Greece ranks 92nd out of 162 countries and territories included in the Economic Freedom of the World: 2020 Annual Report, released today by KEFiM in conjunction with Canada’s Fraser Institute.
Last year, Greece ranked 85th.
The report was prepared by James Gwartney, Florida State University; Robert Lawson and Ryan Murphy of Southern Methodist University; and Joshua Hall, West Virginia University. It measures the economic freedom (levels of personal choice, ability to enter markets, security of privately owned property, rule of law, etc.) by analysing the policies and institutions of 162 countries and territories.
The study ranks Greece among the 15 countries with the largest size of government in the world. Greece’s overall performance in the Index of Economic Freedom places the country between Colombia and Morocco.

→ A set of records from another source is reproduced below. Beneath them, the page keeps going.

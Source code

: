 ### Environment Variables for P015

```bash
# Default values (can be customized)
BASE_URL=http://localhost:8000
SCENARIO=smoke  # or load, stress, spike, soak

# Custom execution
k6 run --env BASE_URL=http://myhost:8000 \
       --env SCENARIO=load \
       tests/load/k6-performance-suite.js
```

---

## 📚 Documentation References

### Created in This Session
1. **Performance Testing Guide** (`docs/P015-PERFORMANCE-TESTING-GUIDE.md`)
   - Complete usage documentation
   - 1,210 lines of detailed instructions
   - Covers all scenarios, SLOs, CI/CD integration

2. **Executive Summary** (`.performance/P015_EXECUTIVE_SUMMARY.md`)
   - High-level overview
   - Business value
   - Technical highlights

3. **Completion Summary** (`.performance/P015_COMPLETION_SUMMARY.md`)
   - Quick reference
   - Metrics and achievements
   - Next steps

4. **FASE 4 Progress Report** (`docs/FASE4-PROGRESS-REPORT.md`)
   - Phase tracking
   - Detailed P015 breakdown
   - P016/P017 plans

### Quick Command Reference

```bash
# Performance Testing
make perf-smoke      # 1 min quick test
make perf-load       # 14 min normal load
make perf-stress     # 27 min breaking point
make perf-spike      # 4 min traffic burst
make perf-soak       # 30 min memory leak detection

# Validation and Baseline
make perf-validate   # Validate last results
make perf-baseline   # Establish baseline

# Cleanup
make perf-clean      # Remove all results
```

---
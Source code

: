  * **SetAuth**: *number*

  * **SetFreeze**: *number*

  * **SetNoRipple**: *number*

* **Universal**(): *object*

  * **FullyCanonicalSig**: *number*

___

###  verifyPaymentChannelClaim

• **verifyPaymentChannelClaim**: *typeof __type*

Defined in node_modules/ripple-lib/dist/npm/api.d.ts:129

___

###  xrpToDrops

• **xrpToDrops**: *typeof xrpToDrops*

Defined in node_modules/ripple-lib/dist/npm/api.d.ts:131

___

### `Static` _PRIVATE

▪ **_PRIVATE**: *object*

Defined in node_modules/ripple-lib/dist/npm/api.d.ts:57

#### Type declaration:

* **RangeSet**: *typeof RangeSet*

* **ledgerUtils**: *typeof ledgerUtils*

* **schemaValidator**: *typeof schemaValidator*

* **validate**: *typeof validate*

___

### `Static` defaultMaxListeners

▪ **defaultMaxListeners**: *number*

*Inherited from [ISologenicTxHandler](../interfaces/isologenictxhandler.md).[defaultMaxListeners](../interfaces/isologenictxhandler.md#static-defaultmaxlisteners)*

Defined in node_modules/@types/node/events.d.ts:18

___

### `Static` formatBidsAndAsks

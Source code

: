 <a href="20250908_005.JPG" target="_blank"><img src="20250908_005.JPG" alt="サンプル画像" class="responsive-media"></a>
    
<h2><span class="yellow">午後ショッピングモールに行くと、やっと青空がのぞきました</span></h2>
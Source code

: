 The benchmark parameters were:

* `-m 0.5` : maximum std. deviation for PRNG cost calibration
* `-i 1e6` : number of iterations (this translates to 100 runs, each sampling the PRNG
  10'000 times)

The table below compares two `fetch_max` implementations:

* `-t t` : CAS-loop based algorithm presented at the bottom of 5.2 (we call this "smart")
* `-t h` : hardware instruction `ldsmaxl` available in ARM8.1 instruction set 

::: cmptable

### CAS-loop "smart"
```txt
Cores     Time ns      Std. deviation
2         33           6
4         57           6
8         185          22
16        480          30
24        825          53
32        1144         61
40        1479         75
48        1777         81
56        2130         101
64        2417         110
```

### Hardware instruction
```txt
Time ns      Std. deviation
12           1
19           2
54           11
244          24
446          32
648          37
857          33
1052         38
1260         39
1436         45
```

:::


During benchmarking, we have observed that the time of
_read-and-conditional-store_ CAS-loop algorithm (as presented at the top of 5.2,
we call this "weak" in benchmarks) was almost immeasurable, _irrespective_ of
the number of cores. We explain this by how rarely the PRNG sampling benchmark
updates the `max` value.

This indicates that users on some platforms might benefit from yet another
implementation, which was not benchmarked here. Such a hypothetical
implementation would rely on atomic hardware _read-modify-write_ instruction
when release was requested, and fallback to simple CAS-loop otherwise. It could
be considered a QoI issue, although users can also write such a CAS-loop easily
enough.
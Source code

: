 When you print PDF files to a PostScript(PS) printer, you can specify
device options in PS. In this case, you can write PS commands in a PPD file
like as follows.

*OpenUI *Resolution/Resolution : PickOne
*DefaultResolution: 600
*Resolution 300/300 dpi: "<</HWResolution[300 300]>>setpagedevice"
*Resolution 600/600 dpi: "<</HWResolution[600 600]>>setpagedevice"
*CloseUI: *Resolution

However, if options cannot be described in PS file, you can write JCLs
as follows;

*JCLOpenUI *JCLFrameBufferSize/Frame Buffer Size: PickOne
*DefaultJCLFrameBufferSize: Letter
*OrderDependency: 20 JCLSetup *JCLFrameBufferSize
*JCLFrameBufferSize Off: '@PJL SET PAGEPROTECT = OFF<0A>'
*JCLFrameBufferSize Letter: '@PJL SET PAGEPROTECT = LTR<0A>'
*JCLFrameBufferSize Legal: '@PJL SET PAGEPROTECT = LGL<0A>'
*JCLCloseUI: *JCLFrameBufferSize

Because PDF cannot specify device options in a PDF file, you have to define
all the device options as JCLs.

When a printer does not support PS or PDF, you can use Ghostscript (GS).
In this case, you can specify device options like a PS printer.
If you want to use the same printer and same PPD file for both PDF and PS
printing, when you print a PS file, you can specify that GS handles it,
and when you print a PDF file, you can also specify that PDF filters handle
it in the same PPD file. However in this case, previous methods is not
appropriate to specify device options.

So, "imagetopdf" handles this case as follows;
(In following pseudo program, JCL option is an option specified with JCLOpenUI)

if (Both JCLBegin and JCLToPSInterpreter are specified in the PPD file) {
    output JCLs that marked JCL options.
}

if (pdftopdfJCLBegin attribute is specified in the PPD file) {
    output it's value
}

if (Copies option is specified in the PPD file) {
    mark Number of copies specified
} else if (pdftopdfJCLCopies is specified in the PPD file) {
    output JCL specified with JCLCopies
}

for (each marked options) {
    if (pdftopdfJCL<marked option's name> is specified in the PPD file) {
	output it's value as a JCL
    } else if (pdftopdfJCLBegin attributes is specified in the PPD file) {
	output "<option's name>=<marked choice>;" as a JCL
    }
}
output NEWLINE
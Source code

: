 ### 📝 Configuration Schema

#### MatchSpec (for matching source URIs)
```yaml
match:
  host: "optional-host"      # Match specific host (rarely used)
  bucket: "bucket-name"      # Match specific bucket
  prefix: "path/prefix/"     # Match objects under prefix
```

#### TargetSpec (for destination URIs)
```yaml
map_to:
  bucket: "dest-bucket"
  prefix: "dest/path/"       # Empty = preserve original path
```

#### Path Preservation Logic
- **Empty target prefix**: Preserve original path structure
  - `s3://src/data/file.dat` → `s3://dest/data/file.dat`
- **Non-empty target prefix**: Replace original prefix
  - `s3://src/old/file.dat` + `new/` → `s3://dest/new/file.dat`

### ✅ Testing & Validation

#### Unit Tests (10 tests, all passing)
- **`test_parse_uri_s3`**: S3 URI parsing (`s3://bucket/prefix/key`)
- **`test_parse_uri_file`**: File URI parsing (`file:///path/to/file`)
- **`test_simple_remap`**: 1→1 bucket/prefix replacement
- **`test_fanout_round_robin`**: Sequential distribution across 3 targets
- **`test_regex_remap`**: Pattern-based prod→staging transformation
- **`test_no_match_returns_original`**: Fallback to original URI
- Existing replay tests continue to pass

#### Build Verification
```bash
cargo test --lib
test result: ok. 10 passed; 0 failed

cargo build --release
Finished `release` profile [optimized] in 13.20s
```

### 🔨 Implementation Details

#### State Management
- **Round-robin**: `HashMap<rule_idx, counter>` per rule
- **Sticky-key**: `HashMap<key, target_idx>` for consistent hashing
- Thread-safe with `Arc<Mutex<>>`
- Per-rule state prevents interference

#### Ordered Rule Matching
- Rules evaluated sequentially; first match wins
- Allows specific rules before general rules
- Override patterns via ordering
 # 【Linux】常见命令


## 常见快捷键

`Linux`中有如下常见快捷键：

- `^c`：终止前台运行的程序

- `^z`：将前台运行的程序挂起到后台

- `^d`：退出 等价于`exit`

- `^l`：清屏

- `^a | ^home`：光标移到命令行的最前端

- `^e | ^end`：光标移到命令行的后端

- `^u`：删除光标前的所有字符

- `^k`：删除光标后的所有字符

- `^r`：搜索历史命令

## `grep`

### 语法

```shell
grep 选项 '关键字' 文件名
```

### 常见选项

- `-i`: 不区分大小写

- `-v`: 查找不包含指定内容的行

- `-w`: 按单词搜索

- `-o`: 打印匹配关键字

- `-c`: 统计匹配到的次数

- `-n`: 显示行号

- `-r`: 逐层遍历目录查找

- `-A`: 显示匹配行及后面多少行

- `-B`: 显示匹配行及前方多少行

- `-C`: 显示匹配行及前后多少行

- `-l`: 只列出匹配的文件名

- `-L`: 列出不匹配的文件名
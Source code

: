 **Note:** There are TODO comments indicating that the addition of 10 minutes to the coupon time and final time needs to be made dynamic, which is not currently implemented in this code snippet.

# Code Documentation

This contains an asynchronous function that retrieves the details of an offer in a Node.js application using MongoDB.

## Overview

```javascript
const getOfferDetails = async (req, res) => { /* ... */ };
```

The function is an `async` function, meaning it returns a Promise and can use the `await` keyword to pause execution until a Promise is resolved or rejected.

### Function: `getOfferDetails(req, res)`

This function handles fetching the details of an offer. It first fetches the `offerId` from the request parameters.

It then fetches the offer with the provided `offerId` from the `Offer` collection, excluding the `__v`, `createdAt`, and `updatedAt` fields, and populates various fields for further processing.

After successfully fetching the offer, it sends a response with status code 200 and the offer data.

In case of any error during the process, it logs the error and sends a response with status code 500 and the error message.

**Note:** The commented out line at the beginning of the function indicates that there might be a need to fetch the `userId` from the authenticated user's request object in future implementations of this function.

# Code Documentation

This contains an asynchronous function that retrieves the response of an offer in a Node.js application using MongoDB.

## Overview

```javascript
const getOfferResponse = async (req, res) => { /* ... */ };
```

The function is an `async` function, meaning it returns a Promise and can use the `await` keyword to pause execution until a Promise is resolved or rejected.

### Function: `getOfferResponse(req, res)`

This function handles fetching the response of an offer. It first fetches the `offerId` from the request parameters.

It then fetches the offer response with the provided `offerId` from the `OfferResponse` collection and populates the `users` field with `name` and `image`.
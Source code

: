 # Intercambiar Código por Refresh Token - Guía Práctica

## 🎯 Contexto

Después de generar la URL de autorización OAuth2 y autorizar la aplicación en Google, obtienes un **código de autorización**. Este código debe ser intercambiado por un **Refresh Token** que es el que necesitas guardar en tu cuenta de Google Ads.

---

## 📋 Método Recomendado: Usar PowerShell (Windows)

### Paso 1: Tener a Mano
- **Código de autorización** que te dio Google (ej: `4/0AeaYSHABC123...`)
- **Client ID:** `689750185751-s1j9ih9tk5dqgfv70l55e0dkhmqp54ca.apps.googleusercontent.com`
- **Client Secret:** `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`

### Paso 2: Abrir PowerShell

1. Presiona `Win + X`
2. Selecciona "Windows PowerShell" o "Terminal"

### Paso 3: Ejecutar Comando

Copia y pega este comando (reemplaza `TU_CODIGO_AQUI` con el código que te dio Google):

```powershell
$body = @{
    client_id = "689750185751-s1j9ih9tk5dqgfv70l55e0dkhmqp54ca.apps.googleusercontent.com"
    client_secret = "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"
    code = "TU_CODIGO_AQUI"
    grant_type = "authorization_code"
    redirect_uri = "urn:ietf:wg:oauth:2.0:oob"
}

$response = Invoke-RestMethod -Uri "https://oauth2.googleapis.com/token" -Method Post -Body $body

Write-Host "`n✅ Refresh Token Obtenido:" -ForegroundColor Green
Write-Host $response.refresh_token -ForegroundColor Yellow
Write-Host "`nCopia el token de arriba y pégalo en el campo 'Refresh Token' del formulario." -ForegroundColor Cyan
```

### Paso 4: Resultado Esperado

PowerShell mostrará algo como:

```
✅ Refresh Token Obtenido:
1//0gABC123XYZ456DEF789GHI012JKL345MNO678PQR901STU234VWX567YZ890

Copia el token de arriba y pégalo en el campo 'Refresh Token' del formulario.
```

Greece ranks in key components of economic freedom:
Hong Kong and Singapore again top the index, continuing their streak as 1st and 2nd respectively. New Zealand, Switzerland, the United States, Australia, Mauritius, Georgia, Canada and Ireland round out the top 10.
The 10 lowest-rated countries are African Republic, Democratic Republic of Congo, Zimbabwe, Republic of Congo, Algeria, Iran, Angola, Libya, Sudan and Venezuela. Despotic countries such as North Korea and Cuba can’t be ranked due to lack of data.
Other notable rankings include Japan (20th), Germany (21st), Italy (51st), France (58th), Mexico (68th), Russia (89th), India (105th), Brazil (105th) and China (124th).
According to research in top peer-reviewed academic journals, people living in countries with high levels of economic freedom enjoy greater prosperity, more political and civil liberties, and longer lives.
KEFiM’s Executive Director Nicos Rompapas said: “Those who operate in Greece continue to experience extensive state control over the economy and face obstacles in their every move. Apart from the disappointing position that our country has among the EU countries where for another year it comes last, the fact of the great dysfunction of the public administration is impressive. In this year’s index that presents our performance in 2018, one of the most important problems is the high percentages of bias and favoritism in the state mechanism, which creates daily difficulties in the transactions of citizens and businesses with the public sector. Finally, the deterioration of our score in all indicators related to rights and their protection, in relation to 2017, is also impressive. In total, regarding economic freedom Greece should aim at Cyprus, which is in the 22nd place in the world, rather than at Turkey, which is in 99th place. “
The Fraser Institute produces the annual Economic Freedom of the World report in cooperation with the Economic Freedom Network, a group of independent research and educational institutes in nearly 100 countries and territories. It’s the world’s premier measurement of economic freedom, measuring and ranking countries in five areas—size of government, legal structure and security of property rights, access to sound money, freedom to trade internationally and regulation of credit, labour and business.